The serious health and mortality situation in the NIS deserves policy and scientific attention. In none of the states has mortality reduction kept up with the reductions seen in most of the developed world during the last 20 years.
It is beyond the scope of this discussion to provide a comprehensive overview of the data needs in each of the NIS countries. Instead, we have focused on interpreting reported levels and trends in mortality in the region. Consistent with this focus, we make some recommendations here for data collection and improvements in data quality that would strengthen the ability of policymakers to monitor and interpret mortality trends in the region.
As we have indicated, the overall high mortality rates in the NIS, both in the aggregate and by cause, are grounds for concern and action. But because of poor data quality, interventions to improve health conditions that would also improve data quality would be likely to produce equivocal results. For example, efforts to reduce infant mortality rates in Central Asia could also produce more complete reporting of infant deaths. Interventions that were actually lowering infant mortality could lead to apparent increases in infant mortality (or to a slower decrease in infant mortality than was actually occurring)—and perhaps to premature abandonment of policies and programs that were actually working. The same thing could happen in Russia, in which generally lower data quality in some of the predominantly non-Russian regions (e.g., Chechnya, Ingushetia, Daghestan, Balkaria) could disguise actual improvements in infant mortality if these improvements were accompanied by more complete registration of births and infant deaths.
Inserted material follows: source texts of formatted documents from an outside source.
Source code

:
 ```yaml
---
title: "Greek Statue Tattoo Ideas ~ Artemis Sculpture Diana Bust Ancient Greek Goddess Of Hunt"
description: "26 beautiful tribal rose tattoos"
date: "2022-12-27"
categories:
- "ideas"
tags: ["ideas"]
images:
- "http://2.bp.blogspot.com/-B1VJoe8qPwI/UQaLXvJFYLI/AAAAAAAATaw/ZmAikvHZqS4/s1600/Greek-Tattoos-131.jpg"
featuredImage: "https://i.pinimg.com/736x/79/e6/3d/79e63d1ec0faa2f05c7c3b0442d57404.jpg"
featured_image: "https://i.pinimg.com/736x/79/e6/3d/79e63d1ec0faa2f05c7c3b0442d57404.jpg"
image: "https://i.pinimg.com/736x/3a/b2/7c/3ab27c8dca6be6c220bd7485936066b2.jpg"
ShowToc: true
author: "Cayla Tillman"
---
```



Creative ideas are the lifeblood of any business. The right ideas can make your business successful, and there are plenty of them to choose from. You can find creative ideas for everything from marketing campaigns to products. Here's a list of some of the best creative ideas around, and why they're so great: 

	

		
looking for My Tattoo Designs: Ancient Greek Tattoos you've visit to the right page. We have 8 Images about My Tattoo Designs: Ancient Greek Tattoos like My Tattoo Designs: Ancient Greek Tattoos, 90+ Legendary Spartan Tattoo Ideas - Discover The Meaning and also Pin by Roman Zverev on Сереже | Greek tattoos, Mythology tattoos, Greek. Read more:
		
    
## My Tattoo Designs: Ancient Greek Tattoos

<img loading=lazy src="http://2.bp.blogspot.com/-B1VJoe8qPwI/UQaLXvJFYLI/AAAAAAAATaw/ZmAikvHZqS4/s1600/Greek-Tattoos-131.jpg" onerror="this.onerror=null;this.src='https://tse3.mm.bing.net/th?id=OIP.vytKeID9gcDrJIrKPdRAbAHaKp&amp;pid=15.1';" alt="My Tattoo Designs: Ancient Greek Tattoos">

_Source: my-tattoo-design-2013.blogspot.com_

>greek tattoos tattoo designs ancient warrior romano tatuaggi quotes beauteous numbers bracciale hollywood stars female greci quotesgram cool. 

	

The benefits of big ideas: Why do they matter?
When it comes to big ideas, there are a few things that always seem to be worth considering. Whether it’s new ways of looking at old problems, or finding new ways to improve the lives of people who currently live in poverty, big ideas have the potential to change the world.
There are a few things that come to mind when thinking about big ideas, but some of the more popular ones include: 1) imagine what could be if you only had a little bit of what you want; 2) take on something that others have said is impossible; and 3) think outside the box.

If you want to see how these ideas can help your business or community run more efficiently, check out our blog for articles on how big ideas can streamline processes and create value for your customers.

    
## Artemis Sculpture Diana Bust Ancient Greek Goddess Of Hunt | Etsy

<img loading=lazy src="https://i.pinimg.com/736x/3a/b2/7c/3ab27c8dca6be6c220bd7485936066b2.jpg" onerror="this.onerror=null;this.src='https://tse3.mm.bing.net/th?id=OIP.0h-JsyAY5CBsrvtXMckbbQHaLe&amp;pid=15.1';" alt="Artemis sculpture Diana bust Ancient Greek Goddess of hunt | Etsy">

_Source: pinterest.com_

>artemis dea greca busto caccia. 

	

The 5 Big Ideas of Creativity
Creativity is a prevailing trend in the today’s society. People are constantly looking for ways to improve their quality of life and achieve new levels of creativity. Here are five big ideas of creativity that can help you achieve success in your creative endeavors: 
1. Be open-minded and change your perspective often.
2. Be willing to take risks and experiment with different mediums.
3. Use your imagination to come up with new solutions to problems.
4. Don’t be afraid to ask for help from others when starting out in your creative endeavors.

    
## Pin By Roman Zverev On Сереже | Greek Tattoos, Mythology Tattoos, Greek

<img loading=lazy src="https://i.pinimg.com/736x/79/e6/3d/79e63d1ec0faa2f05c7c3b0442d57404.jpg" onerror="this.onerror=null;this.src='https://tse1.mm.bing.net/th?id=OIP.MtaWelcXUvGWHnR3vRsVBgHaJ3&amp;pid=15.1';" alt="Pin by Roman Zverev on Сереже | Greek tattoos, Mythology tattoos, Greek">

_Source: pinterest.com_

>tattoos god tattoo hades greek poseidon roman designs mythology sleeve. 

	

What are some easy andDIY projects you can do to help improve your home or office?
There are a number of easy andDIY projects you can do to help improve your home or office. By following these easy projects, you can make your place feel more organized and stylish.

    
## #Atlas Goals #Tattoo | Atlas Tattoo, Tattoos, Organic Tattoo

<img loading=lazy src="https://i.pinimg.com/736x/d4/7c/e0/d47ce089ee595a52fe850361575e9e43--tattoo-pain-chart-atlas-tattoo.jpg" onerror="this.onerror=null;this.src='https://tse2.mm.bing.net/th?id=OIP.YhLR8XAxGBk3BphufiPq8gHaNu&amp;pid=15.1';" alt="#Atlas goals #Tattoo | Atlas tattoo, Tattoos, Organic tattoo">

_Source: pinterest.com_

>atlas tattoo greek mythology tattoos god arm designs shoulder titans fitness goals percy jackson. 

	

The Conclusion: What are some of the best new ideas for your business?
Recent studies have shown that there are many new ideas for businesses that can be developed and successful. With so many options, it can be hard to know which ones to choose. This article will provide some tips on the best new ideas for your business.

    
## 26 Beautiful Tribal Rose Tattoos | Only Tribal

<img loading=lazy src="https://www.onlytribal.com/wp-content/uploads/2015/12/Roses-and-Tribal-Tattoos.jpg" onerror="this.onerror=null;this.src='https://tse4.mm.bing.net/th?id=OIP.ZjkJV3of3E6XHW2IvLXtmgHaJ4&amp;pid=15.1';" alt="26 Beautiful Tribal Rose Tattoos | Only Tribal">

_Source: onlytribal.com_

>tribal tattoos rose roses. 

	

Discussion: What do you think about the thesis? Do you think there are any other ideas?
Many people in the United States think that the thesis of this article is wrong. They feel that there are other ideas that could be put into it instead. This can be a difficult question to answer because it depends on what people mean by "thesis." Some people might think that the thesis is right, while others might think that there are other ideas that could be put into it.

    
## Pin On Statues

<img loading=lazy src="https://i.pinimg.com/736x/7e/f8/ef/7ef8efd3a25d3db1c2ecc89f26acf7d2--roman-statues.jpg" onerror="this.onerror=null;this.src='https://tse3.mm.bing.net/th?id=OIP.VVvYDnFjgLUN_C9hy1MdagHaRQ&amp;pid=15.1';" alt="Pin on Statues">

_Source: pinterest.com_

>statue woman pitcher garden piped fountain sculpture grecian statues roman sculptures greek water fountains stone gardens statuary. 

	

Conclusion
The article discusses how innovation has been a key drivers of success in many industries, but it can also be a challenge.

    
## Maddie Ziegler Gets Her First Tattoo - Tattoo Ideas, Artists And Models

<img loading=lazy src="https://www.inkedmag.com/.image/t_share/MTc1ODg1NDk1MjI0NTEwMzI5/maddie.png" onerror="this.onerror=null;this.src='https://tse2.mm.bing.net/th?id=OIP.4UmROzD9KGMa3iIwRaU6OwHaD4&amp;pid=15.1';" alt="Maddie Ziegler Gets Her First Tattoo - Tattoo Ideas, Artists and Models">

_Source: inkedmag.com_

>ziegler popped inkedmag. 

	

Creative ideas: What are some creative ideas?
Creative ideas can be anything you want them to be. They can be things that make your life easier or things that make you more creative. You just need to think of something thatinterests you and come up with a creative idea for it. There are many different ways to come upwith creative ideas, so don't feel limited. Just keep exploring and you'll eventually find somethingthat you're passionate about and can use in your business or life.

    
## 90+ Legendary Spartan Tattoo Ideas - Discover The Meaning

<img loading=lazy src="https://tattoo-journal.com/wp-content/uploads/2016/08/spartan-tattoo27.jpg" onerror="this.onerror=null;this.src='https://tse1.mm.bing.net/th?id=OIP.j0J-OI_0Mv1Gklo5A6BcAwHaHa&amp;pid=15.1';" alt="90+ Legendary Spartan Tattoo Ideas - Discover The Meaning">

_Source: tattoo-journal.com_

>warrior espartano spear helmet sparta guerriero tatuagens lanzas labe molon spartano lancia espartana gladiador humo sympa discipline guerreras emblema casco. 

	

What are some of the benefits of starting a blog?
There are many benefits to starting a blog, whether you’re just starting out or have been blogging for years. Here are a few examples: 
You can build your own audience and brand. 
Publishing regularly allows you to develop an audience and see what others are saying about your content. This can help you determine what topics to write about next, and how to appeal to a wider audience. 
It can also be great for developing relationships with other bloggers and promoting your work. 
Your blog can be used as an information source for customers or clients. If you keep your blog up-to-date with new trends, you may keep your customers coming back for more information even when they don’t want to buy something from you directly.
Improvements in the accuracy of reporting of ages of the base population and of the deceased, or more complete registration of deaths, would also be likely to occur if there were a concerted effort to reduce adult mortality. The reported adult mortality rates would probably show a smaller reduction (and possibly even an increase), even while actual adult mortality rates were declining.
Thus, addressing the issue of data quality and building in standards for evaluating program success are essential if one hopes to obtain a realistic picture of program efficacy.
Following improvements in mortality among Russian adults between 1980 and 1990, the situation deteriorated at least until 1993. Close attention to changes in mortality in Russia in the post-Soviet era is warranted. The deterioration has been more serious for men than for women. More data that would allow examination of recent mortality trends in Russia and elsewhere in the European NIS countries by age, ethnic group, and cause of death would be very worthwhile.